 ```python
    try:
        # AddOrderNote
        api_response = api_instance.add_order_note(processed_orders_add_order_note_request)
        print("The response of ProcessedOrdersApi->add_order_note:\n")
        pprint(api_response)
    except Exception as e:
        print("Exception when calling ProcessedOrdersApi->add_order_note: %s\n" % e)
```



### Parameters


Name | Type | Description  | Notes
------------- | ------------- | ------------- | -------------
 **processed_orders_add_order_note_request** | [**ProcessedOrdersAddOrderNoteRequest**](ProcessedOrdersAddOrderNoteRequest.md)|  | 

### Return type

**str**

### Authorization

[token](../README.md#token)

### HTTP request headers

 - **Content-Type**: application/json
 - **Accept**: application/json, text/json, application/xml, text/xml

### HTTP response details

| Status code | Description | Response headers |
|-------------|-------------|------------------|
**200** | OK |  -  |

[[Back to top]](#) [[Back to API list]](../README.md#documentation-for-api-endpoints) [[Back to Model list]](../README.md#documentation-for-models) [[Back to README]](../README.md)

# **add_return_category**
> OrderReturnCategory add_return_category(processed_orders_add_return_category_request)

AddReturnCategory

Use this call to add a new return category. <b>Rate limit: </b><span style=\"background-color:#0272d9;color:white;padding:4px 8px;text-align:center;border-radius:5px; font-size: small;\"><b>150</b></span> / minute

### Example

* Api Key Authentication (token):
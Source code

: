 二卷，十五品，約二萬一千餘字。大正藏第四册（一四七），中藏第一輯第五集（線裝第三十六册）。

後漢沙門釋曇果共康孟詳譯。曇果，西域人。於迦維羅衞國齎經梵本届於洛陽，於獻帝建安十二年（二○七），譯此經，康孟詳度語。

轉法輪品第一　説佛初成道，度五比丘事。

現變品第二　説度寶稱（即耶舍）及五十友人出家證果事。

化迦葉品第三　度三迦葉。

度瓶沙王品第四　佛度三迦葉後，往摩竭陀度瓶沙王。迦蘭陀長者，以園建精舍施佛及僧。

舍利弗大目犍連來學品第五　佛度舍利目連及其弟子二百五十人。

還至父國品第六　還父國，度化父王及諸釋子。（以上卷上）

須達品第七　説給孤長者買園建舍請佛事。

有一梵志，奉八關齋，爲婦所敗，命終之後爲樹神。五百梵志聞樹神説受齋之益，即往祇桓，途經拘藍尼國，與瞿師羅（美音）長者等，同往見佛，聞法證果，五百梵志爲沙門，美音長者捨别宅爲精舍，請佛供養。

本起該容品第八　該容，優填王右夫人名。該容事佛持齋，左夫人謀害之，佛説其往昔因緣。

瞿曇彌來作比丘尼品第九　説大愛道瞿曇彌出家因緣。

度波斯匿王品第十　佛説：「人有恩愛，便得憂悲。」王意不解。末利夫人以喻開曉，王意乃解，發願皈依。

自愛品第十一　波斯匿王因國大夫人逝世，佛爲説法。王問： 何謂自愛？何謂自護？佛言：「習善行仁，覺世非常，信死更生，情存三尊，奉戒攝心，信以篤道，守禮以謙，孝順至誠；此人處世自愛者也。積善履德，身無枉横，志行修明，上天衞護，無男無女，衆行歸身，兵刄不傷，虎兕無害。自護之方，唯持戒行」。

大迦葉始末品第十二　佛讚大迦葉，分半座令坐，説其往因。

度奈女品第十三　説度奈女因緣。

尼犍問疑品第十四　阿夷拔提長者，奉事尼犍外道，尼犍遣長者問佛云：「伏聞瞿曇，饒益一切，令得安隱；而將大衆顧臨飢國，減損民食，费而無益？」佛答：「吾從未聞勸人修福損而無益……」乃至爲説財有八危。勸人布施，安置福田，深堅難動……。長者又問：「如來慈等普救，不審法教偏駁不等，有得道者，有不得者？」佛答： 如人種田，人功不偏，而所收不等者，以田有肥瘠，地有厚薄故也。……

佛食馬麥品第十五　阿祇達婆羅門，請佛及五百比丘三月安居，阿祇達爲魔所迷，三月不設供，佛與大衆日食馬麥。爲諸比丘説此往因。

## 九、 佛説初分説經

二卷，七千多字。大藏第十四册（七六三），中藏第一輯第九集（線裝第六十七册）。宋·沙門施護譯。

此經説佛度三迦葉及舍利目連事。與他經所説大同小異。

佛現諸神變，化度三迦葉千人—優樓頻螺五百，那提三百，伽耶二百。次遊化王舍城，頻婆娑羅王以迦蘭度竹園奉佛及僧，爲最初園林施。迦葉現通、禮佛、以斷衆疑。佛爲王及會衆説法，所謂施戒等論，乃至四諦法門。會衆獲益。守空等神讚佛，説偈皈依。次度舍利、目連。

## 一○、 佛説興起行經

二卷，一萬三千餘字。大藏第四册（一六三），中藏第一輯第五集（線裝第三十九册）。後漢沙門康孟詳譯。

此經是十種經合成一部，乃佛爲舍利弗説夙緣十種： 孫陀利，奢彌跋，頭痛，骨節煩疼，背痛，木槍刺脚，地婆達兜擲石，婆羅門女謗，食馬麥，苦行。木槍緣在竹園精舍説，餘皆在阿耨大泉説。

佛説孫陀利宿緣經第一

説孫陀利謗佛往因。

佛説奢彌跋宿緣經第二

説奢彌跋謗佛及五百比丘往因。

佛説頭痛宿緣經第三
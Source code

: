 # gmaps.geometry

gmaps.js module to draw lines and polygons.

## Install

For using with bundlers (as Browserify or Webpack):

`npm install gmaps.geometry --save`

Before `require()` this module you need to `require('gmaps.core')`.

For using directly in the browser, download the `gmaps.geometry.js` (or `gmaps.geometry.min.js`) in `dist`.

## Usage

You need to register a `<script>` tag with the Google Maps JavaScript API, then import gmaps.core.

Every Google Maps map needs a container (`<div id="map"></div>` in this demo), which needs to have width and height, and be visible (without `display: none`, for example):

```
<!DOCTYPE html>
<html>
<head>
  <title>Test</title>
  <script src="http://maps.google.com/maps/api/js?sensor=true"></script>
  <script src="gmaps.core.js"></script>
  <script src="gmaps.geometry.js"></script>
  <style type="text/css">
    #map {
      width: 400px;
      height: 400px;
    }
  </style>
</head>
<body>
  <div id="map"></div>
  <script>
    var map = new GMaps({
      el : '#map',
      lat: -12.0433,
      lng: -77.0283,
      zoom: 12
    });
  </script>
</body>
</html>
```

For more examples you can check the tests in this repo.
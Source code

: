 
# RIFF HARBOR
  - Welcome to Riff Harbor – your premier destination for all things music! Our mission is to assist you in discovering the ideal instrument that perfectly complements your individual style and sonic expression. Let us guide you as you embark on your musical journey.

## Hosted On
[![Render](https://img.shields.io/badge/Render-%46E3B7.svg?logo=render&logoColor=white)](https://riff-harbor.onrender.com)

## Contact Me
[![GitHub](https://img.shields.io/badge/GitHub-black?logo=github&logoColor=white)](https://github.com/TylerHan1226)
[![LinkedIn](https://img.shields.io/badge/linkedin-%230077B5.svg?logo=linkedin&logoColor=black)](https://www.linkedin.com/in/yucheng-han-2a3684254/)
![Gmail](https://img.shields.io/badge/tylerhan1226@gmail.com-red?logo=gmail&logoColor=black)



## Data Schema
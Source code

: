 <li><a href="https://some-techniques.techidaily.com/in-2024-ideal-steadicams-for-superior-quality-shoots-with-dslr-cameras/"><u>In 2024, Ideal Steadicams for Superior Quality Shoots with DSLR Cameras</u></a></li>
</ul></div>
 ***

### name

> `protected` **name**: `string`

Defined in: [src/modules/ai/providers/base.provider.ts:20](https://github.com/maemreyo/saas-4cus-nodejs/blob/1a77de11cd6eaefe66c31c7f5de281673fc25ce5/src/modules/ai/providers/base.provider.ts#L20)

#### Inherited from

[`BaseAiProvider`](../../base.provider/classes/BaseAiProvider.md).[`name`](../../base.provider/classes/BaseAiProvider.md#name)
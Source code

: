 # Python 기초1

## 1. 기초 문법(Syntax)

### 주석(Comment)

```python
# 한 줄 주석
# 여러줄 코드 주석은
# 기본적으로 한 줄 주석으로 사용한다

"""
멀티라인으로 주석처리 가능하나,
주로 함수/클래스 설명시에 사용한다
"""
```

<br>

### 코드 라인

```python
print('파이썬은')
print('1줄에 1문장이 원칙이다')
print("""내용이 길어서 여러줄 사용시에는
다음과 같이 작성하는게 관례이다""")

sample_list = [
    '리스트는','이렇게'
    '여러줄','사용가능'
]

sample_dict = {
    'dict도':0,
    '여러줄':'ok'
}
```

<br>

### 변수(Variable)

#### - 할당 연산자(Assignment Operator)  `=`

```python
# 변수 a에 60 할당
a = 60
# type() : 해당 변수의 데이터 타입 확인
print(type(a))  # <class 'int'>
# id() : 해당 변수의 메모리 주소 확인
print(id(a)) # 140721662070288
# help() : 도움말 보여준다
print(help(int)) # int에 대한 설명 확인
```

# How to complete this task:
Once a line of the records is found to contain "application", copy it out.

# Reply:
 - **Content-Type**: application/json
 - **Accept**: application/json, text/json, application/xml, text/xml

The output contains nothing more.